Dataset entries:

+ + +

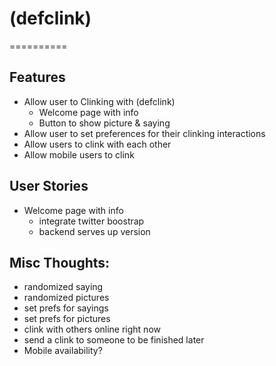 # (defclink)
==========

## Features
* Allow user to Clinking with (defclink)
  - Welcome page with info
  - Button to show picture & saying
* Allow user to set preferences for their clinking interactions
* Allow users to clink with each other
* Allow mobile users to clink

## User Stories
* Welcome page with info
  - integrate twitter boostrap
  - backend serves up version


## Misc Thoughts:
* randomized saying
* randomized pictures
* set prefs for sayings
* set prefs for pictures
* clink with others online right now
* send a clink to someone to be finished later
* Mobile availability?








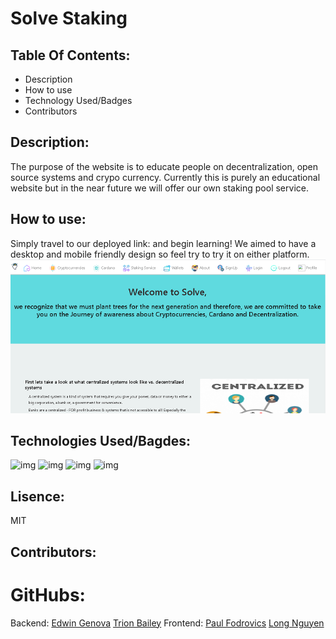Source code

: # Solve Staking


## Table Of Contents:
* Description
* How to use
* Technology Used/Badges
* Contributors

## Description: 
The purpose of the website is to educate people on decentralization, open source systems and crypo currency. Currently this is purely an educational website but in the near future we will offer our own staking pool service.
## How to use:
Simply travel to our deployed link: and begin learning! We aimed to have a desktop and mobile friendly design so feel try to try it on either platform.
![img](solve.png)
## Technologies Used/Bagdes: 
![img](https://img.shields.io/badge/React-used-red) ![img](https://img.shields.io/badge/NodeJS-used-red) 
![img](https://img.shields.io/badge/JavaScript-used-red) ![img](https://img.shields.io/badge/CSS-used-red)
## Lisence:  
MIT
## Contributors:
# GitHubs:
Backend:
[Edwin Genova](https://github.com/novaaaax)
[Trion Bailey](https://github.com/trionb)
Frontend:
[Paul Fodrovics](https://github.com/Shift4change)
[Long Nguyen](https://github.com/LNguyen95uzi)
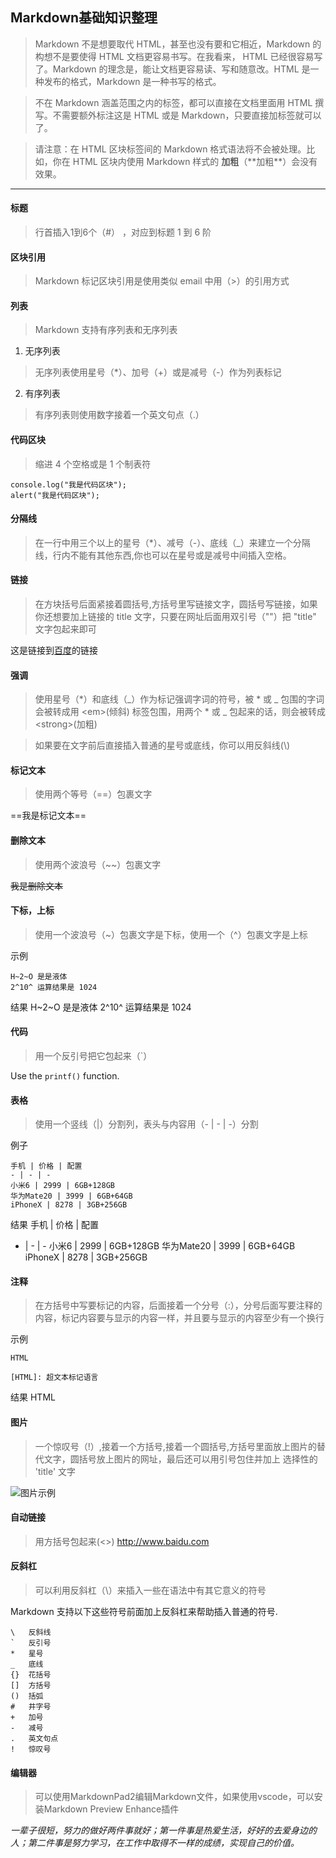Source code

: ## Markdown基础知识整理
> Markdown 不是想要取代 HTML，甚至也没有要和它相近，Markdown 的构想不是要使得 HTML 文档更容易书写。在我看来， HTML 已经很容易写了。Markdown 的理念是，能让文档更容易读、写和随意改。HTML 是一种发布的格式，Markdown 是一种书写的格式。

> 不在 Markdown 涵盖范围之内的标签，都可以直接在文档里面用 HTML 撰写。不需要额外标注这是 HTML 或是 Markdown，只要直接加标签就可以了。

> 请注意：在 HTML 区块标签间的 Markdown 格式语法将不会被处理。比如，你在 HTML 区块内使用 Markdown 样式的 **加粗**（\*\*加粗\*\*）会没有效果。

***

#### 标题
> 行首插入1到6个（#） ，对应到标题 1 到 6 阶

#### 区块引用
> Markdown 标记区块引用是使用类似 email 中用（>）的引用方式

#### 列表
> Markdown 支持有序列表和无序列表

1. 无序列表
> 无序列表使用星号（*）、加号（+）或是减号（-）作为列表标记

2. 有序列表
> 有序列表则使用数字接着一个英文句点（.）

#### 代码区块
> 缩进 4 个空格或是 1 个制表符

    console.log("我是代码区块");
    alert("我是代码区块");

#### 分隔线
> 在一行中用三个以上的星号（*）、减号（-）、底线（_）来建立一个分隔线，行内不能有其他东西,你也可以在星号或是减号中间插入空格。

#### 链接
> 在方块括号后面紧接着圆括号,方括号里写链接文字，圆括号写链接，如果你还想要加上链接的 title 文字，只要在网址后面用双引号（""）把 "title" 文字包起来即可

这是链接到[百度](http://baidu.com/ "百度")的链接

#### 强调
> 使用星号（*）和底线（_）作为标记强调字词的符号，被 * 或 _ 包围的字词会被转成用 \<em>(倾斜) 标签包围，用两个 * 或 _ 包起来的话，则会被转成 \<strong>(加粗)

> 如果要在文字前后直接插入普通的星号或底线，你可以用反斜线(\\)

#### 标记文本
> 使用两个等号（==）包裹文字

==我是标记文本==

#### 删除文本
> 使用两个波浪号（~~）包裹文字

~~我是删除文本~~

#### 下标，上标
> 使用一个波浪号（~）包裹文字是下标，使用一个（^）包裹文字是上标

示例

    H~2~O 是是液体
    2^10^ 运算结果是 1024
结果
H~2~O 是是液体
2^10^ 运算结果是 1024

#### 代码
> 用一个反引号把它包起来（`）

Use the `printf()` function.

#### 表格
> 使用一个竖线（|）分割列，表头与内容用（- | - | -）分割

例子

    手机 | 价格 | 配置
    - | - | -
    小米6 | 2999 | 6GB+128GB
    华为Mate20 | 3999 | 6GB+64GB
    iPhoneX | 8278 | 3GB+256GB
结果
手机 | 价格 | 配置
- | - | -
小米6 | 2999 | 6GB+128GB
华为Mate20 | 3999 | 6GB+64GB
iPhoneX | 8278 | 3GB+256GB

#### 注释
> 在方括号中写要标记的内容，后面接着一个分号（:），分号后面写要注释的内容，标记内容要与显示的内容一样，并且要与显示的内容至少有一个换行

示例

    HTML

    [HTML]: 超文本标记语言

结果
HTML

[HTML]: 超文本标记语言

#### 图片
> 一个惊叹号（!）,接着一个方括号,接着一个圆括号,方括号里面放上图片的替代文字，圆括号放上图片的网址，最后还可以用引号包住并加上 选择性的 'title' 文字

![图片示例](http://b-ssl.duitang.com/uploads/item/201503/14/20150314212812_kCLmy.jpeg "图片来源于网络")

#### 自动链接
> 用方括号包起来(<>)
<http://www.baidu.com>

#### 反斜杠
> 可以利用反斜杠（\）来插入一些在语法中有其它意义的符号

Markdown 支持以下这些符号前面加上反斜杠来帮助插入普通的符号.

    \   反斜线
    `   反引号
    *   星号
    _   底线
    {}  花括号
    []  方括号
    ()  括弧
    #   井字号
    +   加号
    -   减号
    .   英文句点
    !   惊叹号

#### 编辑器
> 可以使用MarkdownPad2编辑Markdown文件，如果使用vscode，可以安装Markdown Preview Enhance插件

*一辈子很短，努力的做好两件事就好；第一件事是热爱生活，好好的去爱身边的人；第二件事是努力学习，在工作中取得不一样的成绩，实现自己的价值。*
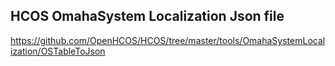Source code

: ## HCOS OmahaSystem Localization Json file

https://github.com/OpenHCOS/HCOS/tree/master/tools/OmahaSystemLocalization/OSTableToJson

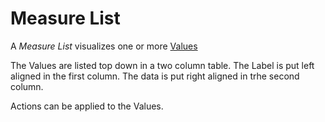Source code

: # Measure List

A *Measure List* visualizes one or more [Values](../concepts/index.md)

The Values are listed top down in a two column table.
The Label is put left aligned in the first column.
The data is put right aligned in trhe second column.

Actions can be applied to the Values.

+ + +

• [WORK TO BE COMPLETED] Which lines above carry the string "Allow"? Copy those lines.

• [ANSWER SECTION]
* Allow user to Clinking with (defclink)
* Allow user to set preferences for their clinking interactions
* Allow users to clink with each other
* Allow mobile users to clink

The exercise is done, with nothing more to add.